**Brief:**
I'd like an exact copy of every line from the start of the entries below through the line containing "for the existence", please.

[Stored records]
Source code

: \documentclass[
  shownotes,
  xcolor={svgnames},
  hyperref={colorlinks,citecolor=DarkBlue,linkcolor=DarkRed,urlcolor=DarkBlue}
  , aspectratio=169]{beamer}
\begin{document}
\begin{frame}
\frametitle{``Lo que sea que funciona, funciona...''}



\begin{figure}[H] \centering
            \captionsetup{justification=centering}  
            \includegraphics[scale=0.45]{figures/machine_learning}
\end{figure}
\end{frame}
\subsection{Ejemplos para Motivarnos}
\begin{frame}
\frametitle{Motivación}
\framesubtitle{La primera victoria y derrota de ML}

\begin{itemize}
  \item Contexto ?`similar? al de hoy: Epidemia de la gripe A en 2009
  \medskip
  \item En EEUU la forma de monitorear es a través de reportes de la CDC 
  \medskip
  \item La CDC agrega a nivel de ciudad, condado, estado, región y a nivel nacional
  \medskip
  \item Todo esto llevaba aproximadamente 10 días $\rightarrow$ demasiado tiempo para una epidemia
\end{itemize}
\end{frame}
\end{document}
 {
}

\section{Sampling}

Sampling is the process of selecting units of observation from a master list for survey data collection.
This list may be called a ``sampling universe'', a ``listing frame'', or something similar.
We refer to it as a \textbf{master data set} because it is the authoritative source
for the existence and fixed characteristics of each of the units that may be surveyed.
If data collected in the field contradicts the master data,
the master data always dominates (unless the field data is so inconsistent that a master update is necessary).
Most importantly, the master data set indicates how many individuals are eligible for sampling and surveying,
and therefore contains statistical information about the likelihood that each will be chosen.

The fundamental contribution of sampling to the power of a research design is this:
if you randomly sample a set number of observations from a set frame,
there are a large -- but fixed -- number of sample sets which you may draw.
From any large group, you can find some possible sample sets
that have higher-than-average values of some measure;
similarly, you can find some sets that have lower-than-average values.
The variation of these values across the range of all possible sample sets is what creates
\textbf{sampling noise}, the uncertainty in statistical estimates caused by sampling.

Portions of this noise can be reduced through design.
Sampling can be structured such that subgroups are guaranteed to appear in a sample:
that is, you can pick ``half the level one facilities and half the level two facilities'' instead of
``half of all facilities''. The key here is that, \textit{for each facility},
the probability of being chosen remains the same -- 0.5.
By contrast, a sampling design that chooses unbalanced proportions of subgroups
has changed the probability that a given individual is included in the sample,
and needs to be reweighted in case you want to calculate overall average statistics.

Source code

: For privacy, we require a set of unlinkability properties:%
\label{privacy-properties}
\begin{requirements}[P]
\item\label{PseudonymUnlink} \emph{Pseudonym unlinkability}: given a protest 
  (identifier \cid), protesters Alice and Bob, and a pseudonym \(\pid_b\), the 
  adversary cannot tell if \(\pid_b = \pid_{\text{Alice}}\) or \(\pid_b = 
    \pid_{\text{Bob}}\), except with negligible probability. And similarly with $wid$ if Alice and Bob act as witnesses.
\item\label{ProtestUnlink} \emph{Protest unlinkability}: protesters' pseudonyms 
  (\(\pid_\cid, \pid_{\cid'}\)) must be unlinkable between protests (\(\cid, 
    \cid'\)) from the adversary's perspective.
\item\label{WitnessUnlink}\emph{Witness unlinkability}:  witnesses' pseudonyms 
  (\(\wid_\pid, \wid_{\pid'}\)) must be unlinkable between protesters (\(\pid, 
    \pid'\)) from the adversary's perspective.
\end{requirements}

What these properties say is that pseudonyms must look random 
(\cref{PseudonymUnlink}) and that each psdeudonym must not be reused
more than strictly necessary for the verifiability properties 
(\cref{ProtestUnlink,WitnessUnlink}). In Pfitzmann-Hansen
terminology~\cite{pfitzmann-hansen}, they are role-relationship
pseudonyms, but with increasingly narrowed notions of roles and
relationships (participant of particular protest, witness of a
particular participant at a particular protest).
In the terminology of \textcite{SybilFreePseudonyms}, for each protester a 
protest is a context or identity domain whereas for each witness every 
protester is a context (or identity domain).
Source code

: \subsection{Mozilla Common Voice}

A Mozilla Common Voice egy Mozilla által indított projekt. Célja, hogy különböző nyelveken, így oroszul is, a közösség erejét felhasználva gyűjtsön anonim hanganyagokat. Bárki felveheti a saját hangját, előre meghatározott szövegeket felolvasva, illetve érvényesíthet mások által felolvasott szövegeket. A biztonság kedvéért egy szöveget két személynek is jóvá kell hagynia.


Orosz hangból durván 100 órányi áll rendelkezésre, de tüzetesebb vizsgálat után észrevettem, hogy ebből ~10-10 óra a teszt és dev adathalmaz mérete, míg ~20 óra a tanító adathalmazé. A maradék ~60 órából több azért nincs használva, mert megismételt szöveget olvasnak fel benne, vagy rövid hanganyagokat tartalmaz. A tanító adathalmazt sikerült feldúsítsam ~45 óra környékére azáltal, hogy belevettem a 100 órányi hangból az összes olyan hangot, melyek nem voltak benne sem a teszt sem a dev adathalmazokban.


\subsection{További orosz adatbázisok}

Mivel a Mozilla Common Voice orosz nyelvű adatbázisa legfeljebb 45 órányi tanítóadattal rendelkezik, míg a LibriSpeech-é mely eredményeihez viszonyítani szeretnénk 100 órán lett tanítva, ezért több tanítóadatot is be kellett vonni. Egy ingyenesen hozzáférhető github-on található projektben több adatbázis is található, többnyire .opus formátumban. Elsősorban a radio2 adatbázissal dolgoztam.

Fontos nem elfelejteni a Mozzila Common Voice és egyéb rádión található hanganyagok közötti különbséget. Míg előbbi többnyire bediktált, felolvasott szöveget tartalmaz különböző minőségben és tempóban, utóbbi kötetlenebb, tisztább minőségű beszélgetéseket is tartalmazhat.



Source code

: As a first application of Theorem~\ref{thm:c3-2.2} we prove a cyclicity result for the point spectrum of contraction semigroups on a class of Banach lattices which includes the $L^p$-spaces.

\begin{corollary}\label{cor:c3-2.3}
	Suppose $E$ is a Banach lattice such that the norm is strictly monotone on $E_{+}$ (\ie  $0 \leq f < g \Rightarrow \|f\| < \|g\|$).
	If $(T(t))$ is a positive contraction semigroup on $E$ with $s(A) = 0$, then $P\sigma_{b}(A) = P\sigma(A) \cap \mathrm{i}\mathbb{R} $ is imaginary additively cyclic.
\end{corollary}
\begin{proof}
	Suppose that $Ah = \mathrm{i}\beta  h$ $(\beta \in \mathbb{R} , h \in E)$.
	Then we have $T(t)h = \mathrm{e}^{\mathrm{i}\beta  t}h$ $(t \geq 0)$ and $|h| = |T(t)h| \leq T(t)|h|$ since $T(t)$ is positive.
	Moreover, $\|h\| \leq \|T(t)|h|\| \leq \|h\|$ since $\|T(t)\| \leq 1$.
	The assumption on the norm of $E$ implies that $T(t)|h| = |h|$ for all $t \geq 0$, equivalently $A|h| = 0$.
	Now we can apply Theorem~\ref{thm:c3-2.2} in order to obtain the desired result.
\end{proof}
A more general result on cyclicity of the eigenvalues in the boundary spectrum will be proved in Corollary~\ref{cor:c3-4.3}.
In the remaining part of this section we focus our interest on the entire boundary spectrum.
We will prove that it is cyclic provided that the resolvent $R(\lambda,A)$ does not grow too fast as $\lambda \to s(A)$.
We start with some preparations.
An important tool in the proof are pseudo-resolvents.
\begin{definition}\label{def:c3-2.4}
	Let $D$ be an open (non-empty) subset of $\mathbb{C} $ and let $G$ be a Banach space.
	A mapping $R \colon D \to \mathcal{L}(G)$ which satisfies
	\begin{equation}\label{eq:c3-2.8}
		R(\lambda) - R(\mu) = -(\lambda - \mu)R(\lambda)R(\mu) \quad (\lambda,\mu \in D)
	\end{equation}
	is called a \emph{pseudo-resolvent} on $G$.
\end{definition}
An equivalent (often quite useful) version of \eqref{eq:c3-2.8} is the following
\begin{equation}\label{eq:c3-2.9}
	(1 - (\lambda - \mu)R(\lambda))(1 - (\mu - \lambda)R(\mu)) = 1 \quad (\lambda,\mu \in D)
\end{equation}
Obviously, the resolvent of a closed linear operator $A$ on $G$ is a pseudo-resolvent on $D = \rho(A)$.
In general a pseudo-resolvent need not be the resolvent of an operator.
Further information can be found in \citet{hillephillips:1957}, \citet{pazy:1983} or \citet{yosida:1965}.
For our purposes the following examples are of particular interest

**Answer to this exercise:**
Source code

: \documentclass[
  shownotes,
  xcolor={svgnames},
  hyperref={colorlinks,citecolor=DarkBlue,linkcolor=DarkRed,urlcolor=DarkBlue}
  , aspectratio=169]{beamer}
\begin{document}
\begin{frame}
\frametitle{``Lo que sea que funciona, funciona...''}



\begin{figure}[H] \centering
            \captionsetup{justification=centering}  
            \includegraphics[scale=0.45]{figures/machine_learning}
\end{figure}
\end{frame}
\subsection{Ejemplos para Motivarnos}
\begin{frame}
\frametitle{Motivación}
\framesubtitle{La primera victoria y derrota de ML}

\begin{itemize}
  \item Contexto ?`similar? al de hoy: Epidemia de la gripe A en 2009
  \medskip
  \item En EEUU la forma de monitorear es a través de reportes de la CDC 
  \medskip
  \item La CDC agrega a nivel de ciudad, condado, estado, región y a nivel nacional
  \medskip
  \item Todo esto llevaba aproximadamente 10 días $\rightarrow$ demasiado tiempo para una epidemia
\end{itemize}
\end{frame}
\end{document}
 {
}

\section{Sampling}

Sampling is the process of selecting units of observation from a master list for survey data collection.
This list may be called a ``sampling universe'', a ``listing frame'', or something similar.
We refer to it as a \textbf{master data set} because it is the authoritative source
for the existence and fixed characteristics of each of the units that may be surveyed.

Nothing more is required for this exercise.